Между ними никогда не было любви, только дружба.

Вот уже двадцать лет, как он начал строить себе это жилище на развалинах старой мельницы! И все делал сам, с помощью одного лишь подручного каменщика. Но едва он возвел стены, как вход в ущелье завалил оползень и разлившийся поток ворвался в дом. Дом был крепкий, он выдержал напор воды. Но Тицио построил новые стены, такие высокие, что теперь им не страшны наводнения.

«Настоящая крепость!» — думает она, но на душе у нее становится тоскливо. Все безмолвно вокруг, только шумит, ревет вода. Сквозь широкие окна первого этажа она видит беспорядочно сваленные балки, лопаты. На втором задернутые шторы скрывают внутренность дома. Она зовет:

— Тицио!

Зовет много раз подряд.

И смотрит наверх, где слегка приоткрыто окно. «По-прежнему ли он холост? Не хотелось бы мне беспокоить его, если он там с женщиной…»


Но он спустился — вот уже отворяет широкую входную дверь, также застекленную.

— Роза!

И они бурно обнимаются. Она чмокает его в обе щеки, жесткие и красные (их обычный цвет), он тоже целует ее бледное личико и сжимает в объятиях так крепко, что у нее все косточки хрустят. Потом, отступив назад, оглядывает ее с головы до ног:

— А вы изменились.

Она вдруг чувствует себя страшно усталой.

— Но стали еще красивее! — добавляет он.

— Ну, как вы, Тицио?

— О, я тут приболел — сердце, знаете ли, но это пустяки.

Она садится на один из двух гранитных мельничных жерновов, без видимого дела лежащих в саду.

— Этот я после оползня вытащил из-под двухметрового слоя щебенки! А второй весит целую тонну. Вот — служат столами для гостей.

— Вижу, — отвечает она, — хорошо придумали. Но как же вы их ворочаете?

— Это легко. Нужен только рычаг. Вот, смотрите!

— Осторожно!

Держа одной рукой железный прут, он подсовывает под него булыжник, и жернов начинает приподниматься.

— Попробуйте сами!

Она пробует, жернов поворачивается, движется.

— Да, просто поразительно! (Она смеется.) Это мне напомнило остров Пасхи — никто не понимал, как им удалось воздвигнуть свои статуи…

Ее удивляет теплый, мягкий воздух.

— Никогда бы не подумала, что здесь, в ущелье, столько солнца.

— Да, у меня его тут больше, чем в деревне! Зато летом под этими деревьями прохладно, как в лесу. И полно птиц! А теперь пошли, осмотрите дом.
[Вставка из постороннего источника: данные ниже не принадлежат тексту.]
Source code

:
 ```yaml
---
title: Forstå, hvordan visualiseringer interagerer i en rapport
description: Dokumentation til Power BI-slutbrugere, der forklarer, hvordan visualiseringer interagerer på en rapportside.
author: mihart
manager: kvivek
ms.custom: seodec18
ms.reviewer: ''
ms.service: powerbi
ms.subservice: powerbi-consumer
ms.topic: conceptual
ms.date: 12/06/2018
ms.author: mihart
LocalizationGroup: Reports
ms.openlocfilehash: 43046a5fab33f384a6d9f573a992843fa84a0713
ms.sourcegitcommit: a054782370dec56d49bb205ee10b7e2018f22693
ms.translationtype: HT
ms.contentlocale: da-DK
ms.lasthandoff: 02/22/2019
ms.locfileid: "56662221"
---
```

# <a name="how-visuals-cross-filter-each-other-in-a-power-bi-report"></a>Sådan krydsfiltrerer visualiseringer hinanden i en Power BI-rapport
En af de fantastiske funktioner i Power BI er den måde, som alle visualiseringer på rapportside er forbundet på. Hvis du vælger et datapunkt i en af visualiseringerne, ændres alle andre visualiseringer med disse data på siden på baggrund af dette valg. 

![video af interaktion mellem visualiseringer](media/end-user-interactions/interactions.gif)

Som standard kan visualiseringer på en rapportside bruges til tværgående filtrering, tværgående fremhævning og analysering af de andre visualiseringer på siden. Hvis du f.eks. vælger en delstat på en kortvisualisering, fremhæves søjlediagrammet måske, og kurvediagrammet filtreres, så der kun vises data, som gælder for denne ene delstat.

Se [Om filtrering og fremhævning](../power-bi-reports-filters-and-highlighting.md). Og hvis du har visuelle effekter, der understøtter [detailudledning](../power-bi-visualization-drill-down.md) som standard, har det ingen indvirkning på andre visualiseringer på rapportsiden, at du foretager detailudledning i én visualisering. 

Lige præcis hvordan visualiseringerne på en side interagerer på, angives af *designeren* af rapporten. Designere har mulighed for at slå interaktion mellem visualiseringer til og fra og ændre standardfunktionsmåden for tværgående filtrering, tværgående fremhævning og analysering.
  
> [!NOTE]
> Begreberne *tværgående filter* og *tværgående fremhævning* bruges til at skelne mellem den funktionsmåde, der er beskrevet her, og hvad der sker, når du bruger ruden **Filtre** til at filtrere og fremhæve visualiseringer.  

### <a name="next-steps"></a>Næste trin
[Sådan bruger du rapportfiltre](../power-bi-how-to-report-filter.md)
— Замок! — поправляет она.

Он вводит ее внутрь, и она проходит по деревянным плашкам, уложенным в слое песка. Они звонко хлопают у нее под ногами.

— Паркет у меня дубовый, только я его еще не уложил.
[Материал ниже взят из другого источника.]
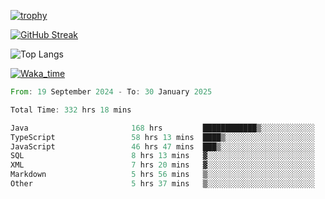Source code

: <!--
**ren-joey/ren-joey** is a ✨ _special_ ✨ repository because its `README.md` (this file) appears on your GitHub profile.

Here are some ideas to get you started:

- 🔭 I’m currently working on ...
- 🌱 I’m currently learning ...
- 👯 I’m looking to collaborate on ...
- 🤔 I’m looking for help with ...
- 💬 Ask me about ...
- 📫 How to reach me: ...
- 😄 Pronouns: ...
- ⚡ Fun fact: ...
-->

[![trophy](https://github-profile-trophy.vercel.app/?username=ren-joey&theme=darkhub&column=5)](https://github.com/ren-joey)

[![GitHub Streak](https://streak-stats.demolab.com/?user=ren-joey&theme=dark)](https://github.com/ren-joey)

![Top Langs](https://github-readme-stats.vercel.app/api/top-langs?username=ren-joey&show_icons=true&layout=compact&locale=en&hide=html,CSS,scss,Pug,Twig&theme=dark)

[![Waka_time](https://github-readme-stats.vercel.app/api/wakatime?username=joeyren&theme=dark)](https://github.com/ren-joey)

<!--START_SECTION:waka-->

```rust
From: 19 September 2024 - To: 30 January 2025

Total Time: 332 hrs 18 mins

Java                       168 hrs         ████████████▒░░░░░░░░░░░░   49.72 %
TypeScript                 58 hrs 13 mins  ████▒░░░░░░░░░░░░░░░░░░░░   17.23 %
JavaScript                 46 hrs 47 mins  ███▒░░░░░░░░░░░░░░░░░░░░░   13.85 %
SQL                        8 hrs 13 mins   ▓░░░░░░░░░░░░░░░░░░░░░░░░   02.43 %
XML                        7 hrs 20 mins   ▓░░░░░░░░░░░░░░░░░░░░░░░░   02.17 %
Markdown                   5 hrs 56 mins   ▒░░░░░░░░░░░░░░░░░░░░░░░░   01.76 %
Other                      5 hrs 37 mins   ▒░░░░░░░░░░░░░░░░░░░░░░░░   01.66 %
```

<!--END_SECTION:waka-->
Она останавливается перед камином, тоже недостроенным, восхищенно разглядывает кладку из тщательно обтесанных камней.

— Тут еще работать и работать! Но у меня полно времени, вся жизнь впереди.
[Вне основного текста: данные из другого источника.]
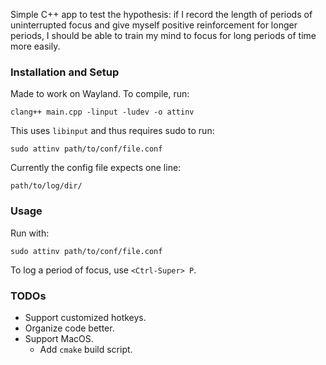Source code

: Simple C++ app to test the hypothesis: if I record the length of periods of
uninterrupted focus and give myself positive reinforcement for longer periods,
I should be able to train my mind to focus for long periods of time more easily.

### Installation and Setup
Made to work on Wayland.
To compile, run:

```
clang++ main.cpp -linput -ludev -o attinv
```

This uses `libinput` and thus requires sudo to run:

```
sudo attinv path/to/conf/file.conf
```

Currently the config file expects one line:

```
path/to/log/dir/
```

### Usage

Run with:

```
sudo attinv path/to/conf/file.conf
```

To log a period of focus, use `<Ctrl-Super> P`.


### TODOs
- Support customized hotkeys.
- Organize code better.
- Support MacOS.
    - Add `cmake` build script.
— Вся жизнь! — повторяет она.

В ее голосе проскальзывает грусть. И тем не менее она счастлива, даже очень счастлива.

— И вы живете здесь?

— Да, наверху две комнаты совсем готовы.

Вместе они поднимаются по лестнице, проходят мимо пианино, укрытого прозрачной пленкой.

— Вот, купил пианино. Хочу научиться играть.

— О! — удивляется Ночная Роза.

Тицио толчком отворяет дверь без ручки, шаткую, как театральная декорация. За ней комната — просторная, белая, прекрасная, почти пустая; чуть скошенный потолок разделен рейками на квадраты и выкрашен в голубое, как и деревянный фриз. Похоже, будто у них над головами клетчатое голубое небо.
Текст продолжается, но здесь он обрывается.